Probing the order parameter symmetry of two-dimensional superconductors by twisted Josephson interferometry

TL;DR

This paper proposes a method using twisted Josephson junctions to determine the symmetry of the superconducting order parameter in two-dimensional materials, aiding understanding of unconventional superconductivity.

Contribution

It introduces a general experimental setup for probing order parameter symmetry in 2D superconductors using twist angle dependence in Josephson junctions, with a specific example involving NbSe2 and twisted bilayer graphene.

Findings

Critical current varies with twist angle depending on order parameter symmetry.

Distinct signatures in current-phase relations reveal different symmetries.
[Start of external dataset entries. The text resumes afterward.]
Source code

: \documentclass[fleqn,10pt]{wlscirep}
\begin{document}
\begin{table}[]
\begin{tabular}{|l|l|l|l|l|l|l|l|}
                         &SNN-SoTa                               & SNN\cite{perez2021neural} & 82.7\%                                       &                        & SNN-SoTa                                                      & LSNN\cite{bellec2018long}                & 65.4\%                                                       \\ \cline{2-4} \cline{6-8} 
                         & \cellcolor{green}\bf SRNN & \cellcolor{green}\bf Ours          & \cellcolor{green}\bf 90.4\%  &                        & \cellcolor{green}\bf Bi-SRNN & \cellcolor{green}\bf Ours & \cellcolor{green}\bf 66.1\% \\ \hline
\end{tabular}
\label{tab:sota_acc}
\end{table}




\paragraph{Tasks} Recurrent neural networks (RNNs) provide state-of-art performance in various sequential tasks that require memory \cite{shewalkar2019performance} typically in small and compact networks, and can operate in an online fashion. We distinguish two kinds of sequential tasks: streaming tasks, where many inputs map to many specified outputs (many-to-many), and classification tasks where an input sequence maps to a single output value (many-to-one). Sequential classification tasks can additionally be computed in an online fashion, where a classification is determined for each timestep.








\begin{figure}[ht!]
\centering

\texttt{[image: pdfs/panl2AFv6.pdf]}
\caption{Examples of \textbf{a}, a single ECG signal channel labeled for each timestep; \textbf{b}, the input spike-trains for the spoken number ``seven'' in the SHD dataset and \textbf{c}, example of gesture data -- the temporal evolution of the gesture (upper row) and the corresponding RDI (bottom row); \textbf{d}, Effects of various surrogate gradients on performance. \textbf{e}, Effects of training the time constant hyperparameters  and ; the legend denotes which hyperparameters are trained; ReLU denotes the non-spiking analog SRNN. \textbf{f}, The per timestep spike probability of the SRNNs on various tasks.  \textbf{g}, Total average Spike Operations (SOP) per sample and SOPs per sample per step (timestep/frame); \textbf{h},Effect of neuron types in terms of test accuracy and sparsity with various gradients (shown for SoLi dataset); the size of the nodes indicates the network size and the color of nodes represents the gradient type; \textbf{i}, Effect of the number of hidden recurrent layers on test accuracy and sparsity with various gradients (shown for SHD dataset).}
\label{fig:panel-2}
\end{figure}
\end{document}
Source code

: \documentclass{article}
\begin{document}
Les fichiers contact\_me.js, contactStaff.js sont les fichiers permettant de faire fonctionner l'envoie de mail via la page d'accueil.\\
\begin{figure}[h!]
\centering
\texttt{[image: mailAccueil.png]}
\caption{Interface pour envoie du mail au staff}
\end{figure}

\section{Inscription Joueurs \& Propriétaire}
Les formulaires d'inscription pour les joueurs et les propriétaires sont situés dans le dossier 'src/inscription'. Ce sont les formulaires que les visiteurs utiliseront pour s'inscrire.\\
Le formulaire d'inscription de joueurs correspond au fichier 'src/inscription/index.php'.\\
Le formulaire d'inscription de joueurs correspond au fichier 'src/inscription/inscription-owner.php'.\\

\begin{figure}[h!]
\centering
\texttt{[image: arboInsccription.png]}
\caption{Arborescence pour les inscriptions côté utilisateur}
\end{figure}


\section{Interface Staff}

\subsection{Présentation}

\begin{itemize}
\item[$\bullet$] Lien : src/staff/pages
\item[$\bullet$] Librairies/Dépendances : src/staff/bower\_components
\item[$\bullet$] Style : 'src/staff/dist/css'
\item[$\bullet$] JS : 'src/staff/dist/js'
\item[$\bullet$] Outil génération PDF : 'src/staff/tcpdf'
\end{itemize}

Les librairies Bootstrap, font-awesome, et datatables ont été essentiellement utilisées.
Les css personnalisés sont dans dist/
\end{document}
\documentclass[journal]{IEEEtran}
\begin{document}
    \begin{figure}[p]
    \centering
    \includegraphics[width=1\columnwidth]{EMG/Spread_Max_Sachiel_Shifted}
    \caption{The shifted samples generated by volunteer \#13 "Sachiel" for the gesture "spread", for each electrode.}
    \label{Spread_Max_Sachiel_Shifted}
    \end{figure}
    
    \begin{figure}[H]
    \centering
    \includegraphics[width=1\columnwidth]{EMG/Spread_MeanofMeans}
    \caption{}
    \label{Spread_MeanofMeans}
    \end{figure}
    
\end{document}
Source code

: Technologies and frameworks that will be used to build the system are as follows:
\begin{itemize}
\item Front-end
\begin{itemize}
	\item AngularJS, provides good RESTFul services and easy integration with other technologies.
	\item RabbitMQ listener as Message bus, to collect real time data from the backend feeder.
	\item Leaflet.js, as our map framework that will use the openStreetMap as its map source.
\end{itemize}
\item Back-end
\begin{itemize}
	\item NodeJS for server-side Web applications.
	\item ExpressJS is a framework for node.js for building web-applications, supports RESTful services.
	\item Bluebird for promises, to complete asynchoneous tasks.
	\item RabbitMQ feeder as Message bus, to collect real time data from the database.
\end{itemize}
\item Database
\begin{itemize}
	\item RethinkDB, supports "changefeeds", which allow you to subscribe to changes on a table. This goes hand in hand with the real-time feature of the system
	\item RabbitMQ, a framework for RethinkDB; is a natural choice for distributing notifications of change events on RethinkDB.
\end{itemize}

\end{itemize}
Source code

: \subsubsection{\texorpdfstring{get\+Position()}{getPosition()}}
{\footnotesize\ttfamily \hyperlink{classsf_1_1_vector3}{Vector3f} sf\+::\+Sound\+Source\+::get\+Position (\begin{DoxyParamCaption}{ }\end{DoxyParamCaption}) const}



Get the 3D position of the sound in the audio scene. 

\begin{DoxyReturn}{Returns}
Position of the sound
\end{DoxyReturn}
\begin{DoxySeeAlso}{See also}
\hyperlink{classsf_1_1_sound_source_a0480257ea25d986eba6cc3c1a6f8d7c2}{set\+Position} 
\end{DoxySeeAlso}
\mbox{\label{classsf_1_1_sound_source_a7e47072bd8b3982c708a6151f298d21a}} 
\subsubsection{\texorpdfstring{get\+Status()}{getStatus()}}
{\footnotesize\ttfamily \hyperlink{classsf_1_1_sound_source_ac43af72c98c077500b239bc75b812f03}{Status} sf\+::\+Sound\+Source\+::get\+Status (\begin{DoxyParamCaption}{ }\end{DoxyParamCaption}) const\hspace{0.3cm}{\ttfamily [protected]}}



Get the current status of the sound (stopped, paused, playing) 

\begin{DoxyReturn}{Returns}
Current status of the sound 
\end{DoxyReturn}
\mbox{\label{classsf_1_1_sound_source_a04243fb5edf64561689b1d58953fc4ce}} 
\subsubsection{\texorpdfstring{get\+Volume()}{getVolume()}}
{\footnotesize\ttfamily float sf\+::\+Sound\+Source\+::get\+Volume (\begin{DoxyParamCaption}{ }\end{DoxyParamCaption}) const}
Magnetic field dependence provides additional symmetry information.

Abstract

Probing the superconducting order parameter symmetry is a crucial step towards understanding the pairing mechanism in unconventional superconductors. Inspired by the recent discoveries of superconductivity in various van der Waals materials, and the availability of the relative twist angle as a continuous tuning knob in these systems, we propose a general setup for probing the order parameter symmetry of two-dimensional superconductors in twisted Josephson junctions. The junction is composed of an anisotropic s-wave superconductor as a probe and another superconductor with an unknown order parameter symmetry. Assuming momentum-resolved tunneling, we investigate signatures of different order parameter symmetries in the twist angle dependence of the critical current, the current-phase relations, and magnetic field dependence. As a concrete example, we study a twisted Josephson junction between NbSe2 and magic angle twisted bilayer graphene.